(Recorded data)

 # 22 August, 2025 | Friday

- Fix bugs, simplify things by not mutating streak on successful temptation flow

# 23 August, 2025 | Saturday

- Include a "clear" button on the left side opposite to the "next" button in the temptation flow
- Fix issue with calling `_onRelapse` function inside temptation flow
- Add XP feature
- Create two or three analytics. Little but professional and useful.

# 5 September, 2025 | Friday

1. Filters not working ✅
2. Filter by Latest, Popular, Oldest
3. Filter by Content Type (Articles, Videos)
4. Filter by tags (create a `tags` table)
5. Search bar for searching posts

- _Assignment_:
Pull every line containing "flow" from the entries above and copy it.

- _Reply_:
- Fix bugs, simplify things by not mutating streak on successful temptation flow
- Include a "clear" button on the left side opposite to the "next" button in the temptation flow
- Fix issue with calling `_onRelapse` function inside temptation flow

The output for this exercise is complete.